No había judío que no creyera que su nación era el pueblo escogido de Dios. Pero los judíos no podían por menos de darse cuenta de que no sería por medios humanos por los que su nación llegara a alcanzar la suprema grandeza que creían que le estaba reservada. Con mucho la mayoría de ellos creía que, como los judíos eran el pueblo escogido, estaban destinados a llegar a ser algún día los amos del mundo y los señores de todas las naciones. Para traer ese día, algunos creían que vendría del Cielo algún gran campeón; otros creían que surgiría otro rey de la dinastía de David que devolvería al pueblo toda su antigua grandeza, y otros creían que Dios mismo intervendría directamente en la historia de manera sobrenatural.

En contraste con todos esos había unos pocos a los que llamaban los reposados de la tierra: no tenían sueños de grandeza, violencia o poder de ejércitos con banderas; creían en una vida de constante oración y de reposada pero vigilante espera hasta que Dios interviniera. Pasaban la vida esperando tranquila y pacientemente en Dios.
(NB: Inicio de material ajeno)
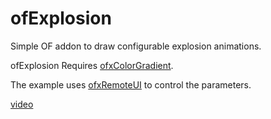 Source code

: # ofExplosion

Simple OF addon to draw configurable explosion animations.

ofExplosion Requires [ofxColorGradient](https://github.com/armadillu/ofxColorGradient).

The example uses [ofxRemoteUI](https://github.com/armadillu/ofxRemoteUI) to control the parameters.


[video](http://www.youtube.com/watch?v=TqaKOHw2kb8)
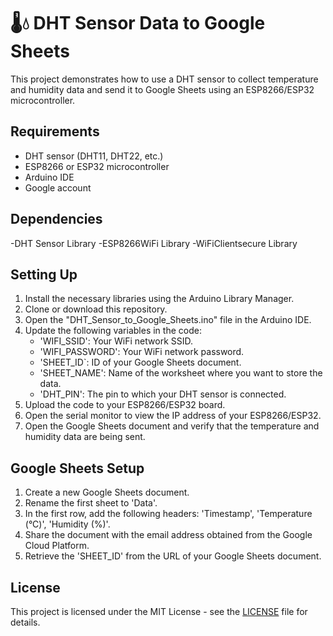 # 🌡️💧 DHT Sensor Data to Google Sheets

This project demonstrates how to use a DHT sensor to collect temperature and humidity data and send it to Google Sheets using an ESP8266/ESP32 microcontroller.

## Requirements

- DHT sensor (DHT11, DHT22, etc.)
- ESP8266 or ESP32 microcontroller
- Arduino IDE
- Google account

## Dependencies
-DHT Sensor Library
-ESP8266WiFi Library
-WiFiClientsecure Library

## Setting Up

1. Install the necessary libraries using the Arduino Library Manager.
2. Clone or download this repository.
3. Open the "DHT_Sensor_to_Google_Sheets.ino" file in the Arduino IDE.
4. Update the following variables in the code:
   - 'WIFI_SSID': Your WiFi network SSID.
   - 'WIFI_PASSWORD': Your WiFi network password.
   - 'SHEET_ID`: ID of your Google Sheets document.
   - 'SHEET_NAME': Name of the worksheet where you want to store the data.
   - 'DHT_PIN': The pin to which your DHT sensor is connected.
5. Upload the code to your ESP8266/ESP32 board.
6. Open the serial monitor to view the IP address of your ESP8266/ESP32.
7. Open the Google Sheets document and verify that the temperature and humidity data are being sent.

## Google Sheets Setup

1. Create a new Google Sheets document.
2. Rename the first sheet to 'Data'.
3. In the first row, add the following headers: 'Timestamp', 'Temperature (°C)', 'Humidity (%)'.
4. Share the document with the email address obtained from the Google Cloud Platform.
5. Retrieve the 'SHEET_ID' from the URL of your Google Sheets document.

## License

This project is licensed under the MIT License - see the [LICENSE](LICENSE) file for details.
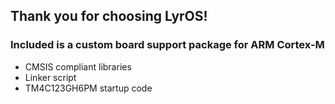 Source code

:## Thank you for choosing LyrOS!

### Included is a custom board support package for ARM Cortex-M
- CMSIS compliant libraries
- Linker script
- TM4C123GH6PM startup code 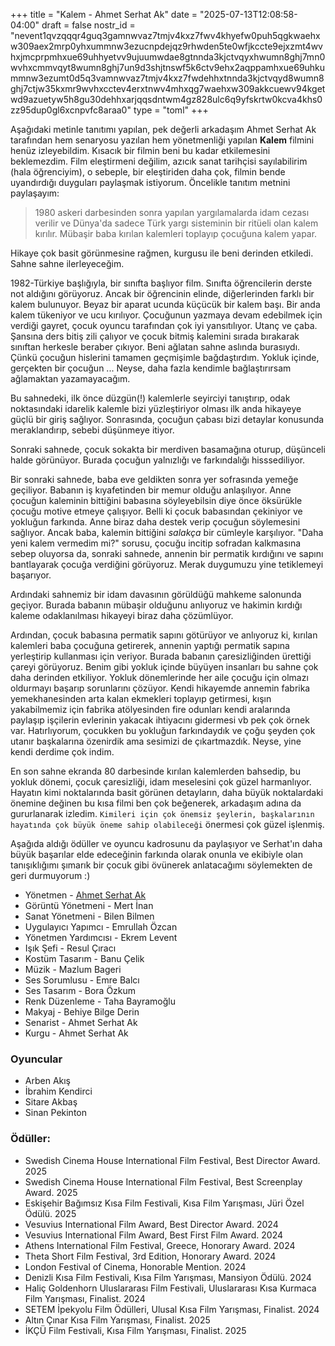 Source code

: +++
title = "Kalem - Ahmet Serhat Ak"
date = "2025-07-13T12:08:58-04:00"
draft = false
nostr_id = "nevent1qvzqqqr4guq3gamnwvaz7tmjv4kxz7fwv4khyefw0puh5qgkwaehxw309aex2mrp0yhxummnw3ezucnpdejqz9rhwden5te0wfjkccte9ejxzmt4wvhxjmcprpmhxue69uhhyetvv9ujuumwdae8gtnnda3kjctvqyxhwumn8ghj7mn0wvhxcmmvqyt8wumn8ghj7un9d3shjtnswf5k6ctv9ehx2aqppamhxue69uhkummnw3ezumt0d5q3vamnwvaz7tmjv4kxz7fwdehhxtnnda3kjctvqyd8wumn8ghj7ctjw35kxmr9wvhxcctev4erxtnwv4mhxqg7waehxw309akkcuewv94kgetwd9azuetyw5h8gu30dehhxarjqqsdntwm4gz828ulc6q9yfskrtw0kcva4khs0zz95dup0gl6xcnpvfc8araa0"
type = "toml"
+++

Aşağıdaki metinle tanıtımı yapılan, pek değerli arkadaşım Ahmet Serhat Ak tarafından hem senaryosu yazılan hem yönetmenliği yapılan **Kalem** filmini henüz izleyebildim. Kısacık bir filmin beni bu kadar etkilemesini beklemezdim. Film eleştirmeni değilim, azıcık sanat tarihçisi sayılabilirim (hala öğrenciyim), o sebeple, bir eleştiriden daha çok, filmin bende uyandırdığı duyguları paylaşmak istiyorum. Öncelikle tanıtım metnini paylaşayım:

> 1980 askeri darbesinden sonra yapılan yargılamalarda idam cezası verilir ve Dünya'da sadece Türk yargı sisteminin bir ritüeli olan kalem kırılır. Mübaşir baba kırılan kalemleri toplayıp çocuğuna kalem yapar.

Hikaye çok basit görünmesine rağmen, kurgusu ile beni derinden etkiledi. Sahne sahne ilerleyeceğim.

1982-Türkiye başlığıyla, bir sınıfta başlıyor film. Sınıfta öğrencilerin derste not aldığını görüyoruz. Ancak bir öğrencinin elinde, diğerlerinden farklı bir kalem bulunuyor. Beyaz bir aparat ucunda küçücük bir kalem  başı. Bir anda kalem tükeniyor ve ucu kırılıyor. Çocuğunun yazmaya devam edebilmek için verdiği gayret, çocuk oyuncu tarafından çok iyi yansıtılıyor. Utanç ve çaba. Şansına ders bitiş zili çalıyor ve çocuk bitmiş kalemini sırada bırakarak sınıftan herkesle beraber çıkıyor. Beni ağlatan sahne aslında burasıydı. Çünkü çocuğun hislerini tamamen geçmişimle bağdaştırdım. Yokluk içinde, gerçekten bir çocuğun ... Neyse, daha fazla kendimle bağlaştırırsam ağlamaktan yazamayacağım.

Bu sahnedeki, ilk önce düzgün(!) kalemlerle seyirciyi tanıştırıp, odak noktasındaki idarelik kalemle bizi yüzleştiriyor olması ilk anda hikayeye güçlü bir giriş sağlıyor. Sonrasında, çocuğun çabası bizi detaylar konusunda meraklandırıp, sebebi düşünmeye itiyor.

Sonraki sahnede, çocuk sokakta bir merdiven basamağına oturup, düşünceli halde görünüyor. Burada çocuğun yalnızlığı ve farkındalığı hisssediliyor.

Bir sonraki sahnede, baba eve geldikten sonra yer sofrasında yemeğe geçiliyor. Babanın iş kıyafetinden bir memur olduğu anlaşılıyor. Anne çocuğun kaleminin bittiğini babasına söyleyebilsin diye önce öksürükle çocuğu motive etmeye çalışıyor. Belli ki çocuk babasından çekiniyor ve yokluğun farkında. Anne biraz daha destek verip çocuğun söylemesini sağlıyor. Ancak baba, kalemin bittiğini _salakça_ bir cümleyle karşılıyor. "Daha yeni kalem vermedim mi?" sorusu, çocuğu incitip sofradan kalkmasına sebep oluyorsa da, sonraki sahnede, annenin bir permatik kırdığını ve sapını bantlayarak çocuğa verdiğini görüyoruz. Merak duygumuzu yine tetiklemeyi başarıyor.

Ardındaki sahnemiz bir idam davasının görüldüğü mahkeme salonunda geçiyor. Burada babanın mübaşir olduğunu anlıyoruz ve hakimin kırdığı kaleme odaklanılması hikayeyi biraz daha çözümlüyor.

Ardından, çocuk babasına permatik sapını götürüyor ve anlıyoruz ki, kırılan kalemleri baba çocuğuna getirerek, annenin yaptığı permatik sapına yerleştirip kullanması için veriyor. Burada babanın çaresizliğinden ürettiği çareyi görüyoruz. Benim gibi yokluk içinde büyüyen insanları bu sahne çok daha derinden etkiliyor. Yokluk dönemlerinde her aile çocuğu için olmazı oldurmayı başarıp sorunlarını çözüyor. Kendi hikayemde annemin fabrika yemekhanesinden arta kalan ekmekleri toplayıp getirmesi, kışın yakabilmemiz için fabrika atölyesinden fire odunları kendi aralarında paylaşıp işçilerin evlerinin yakacak ihtiyacını gidermesi vb pek çok örnek var. Hatırlıyorum, çocukken bu yokluğun farkındaydık ve çoğu şeyden çok utanır başkalarına özenirdik ama sesimizi de çıkartmazdık. Neyse, yine kendi derdime çok indim.

En son sahne ekranda 80 darbesinde kırılan kalemlerden bahsedip, bu yokluk dönemi, çocuk çaresizliği, idam meselesini çok güzel harmanlıyor. Hayatın kimi noktalarında basit görünen detayların, daha büyük noktalardaki önemine değinen bu kısa filmi ben çok beğenerek, arkadaşım adına da gururlanarak izledim. `Kimileri için çok önemsiz şeylerin, başkalarının hayatında çok büyük öneme sahip olabileceği` önermesi çok güzel işlenmiş.

Aşağıda aldığı ödüller ve oyuncu kadrosunu da paylaşıyor ve Serhat'ın daha büyük başarılar elde edeceğinin farkında olarak onunla ve ekibiyle olan tanışıklığımı şımarık bir çocuk gibi övünerek anlatacağımı söylemekten de geri durmuyorum :)

* Yönetmen - [Ahmet Serhat Ak](https://www.imdb.com/name/nm15215880/)
* Görüntü Yönetmeni - Mert İnan
* Sanat Yönetmeni - Bilen Bilmen
* Uygulayıcı Yapımcı - Emrullah Özcan
* Yönetmen Yardımcısı - Ekrem Levent
* Işık Şefi - Resul Çıracı
* Kostüm Tasarım - Banu Çelik
* Müzik - Mazlum Bageri
* Ses Sorumlusu - Emre Balcı
* Ses Tasarım - Bora Özkum
* Renk Düzenleme - Taha Bayramoğlu
* Makyaj - Behiye Bilge Derin
* Senarist - Ahmet Serhat Ak
* Kurgu - Ahmet Serhat Ak

### Oyuncular
* Arben Akış
* İbrahim Kendirci
* Sitare Akbaş
* Sinan Pekinton

### Ödüller:
-  Swedish Cinema House International Film Festival, Best Director Award. 2025
- Swedish Cinema House International Film Festival, Best Screenplay Award. 2025
- Eskişehir Bağımsız Kısa Film Festivali, Kısa Film Yarışması, Jüri Özel Ödülü. 2025
- Vesuvius International Film Award, Best Director Award. 2024
- Vesuvius International Film Award, Best First Film Award. 2024
- Athens International Film Festival, Greece, Honorary Award. 2024
- Theta Short Film Festival, 3rd Edition, Honorary Award. 2024
- London Festival of Cinema, Honorable Mention. 2024
- Denizli Kısa Film Festivali, Kısa Film Yarışması, Mansiyon Ödülü. 2024
- Haliç Goldenhorn Uluslararası Film Festivali, Uluslararası Kısa Kurmaca Film Yarışması, Finalist. 2024
- SETEM İpekyolu Film Ödülleri, Ulusal Kısa Film Yarışması, Finalist. 2024
- Altın Çınar Kısa Film Yarışması, Finalist. 2025
- İKÇÜ Film Festivali, Kısa Film Yarışması, Finalist. 2025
Así era Simeón: en oración, en adoración, en humilde y fiel expectación, esperaba el día en que Dios había de consolar a su pueblo. Dios le había prometido por medio del Espíritu Santo que no llegaría al final de su vida sin haber visto al ungido Rey de Dios. En el niño Jesús reconoció al Rey prometido, y se sintió feliz. Ahora estaba preparado para partir de esta vida en paz, y su cántico se conoce como el Nunc Dimittis, por sus dos primeras palabras en latín, y es otro de los grandes himnos de la Iglesia Cristiana.

En el versículo 34 Simeón da una especie de resumen de la obra y el destino de Jesús:

(i) Será la causa de que muchos caigan. Este es un dicho duro y extraño, pero cierto. No es tanto Dios el que juzga a un hombre, sino que es el hombre el que se juzga a sí mismo; y su juicio es su reacción a Jesucristo. Si cuando se encuentra ante esa bondad y esa maravilla su corazón reacciona con una respuesta de amor, está dentro del Reino. Si ante ese encuentro continúa fríamente insensible o se vuelve activamente hostil, queda excluido. Hay un gran rechazo, lo mismo que una gran aceptación.

(ii) Será la causa de que muchos se levanten. Hace mucho tiempo, el gran filósofo español Séneca dijo que lo que los hombres necesitaban más que nada era que se les tendiera una mano para levantarlos. Es la mano de Jesús la que levanta al hombre de la vieja vida a la nueva vida, del pecado a la bondad, de la vergüenza a la gloria.

(iii) Se enfrentará con mucha oposición. Ante Jesucristo no cabe la neutralidad: o nos rendimos a Él o estamos en guerra con Él. Y lo trágico de la vida es que el orgullo no nos deja hacer la rendición que conduce a la victoria.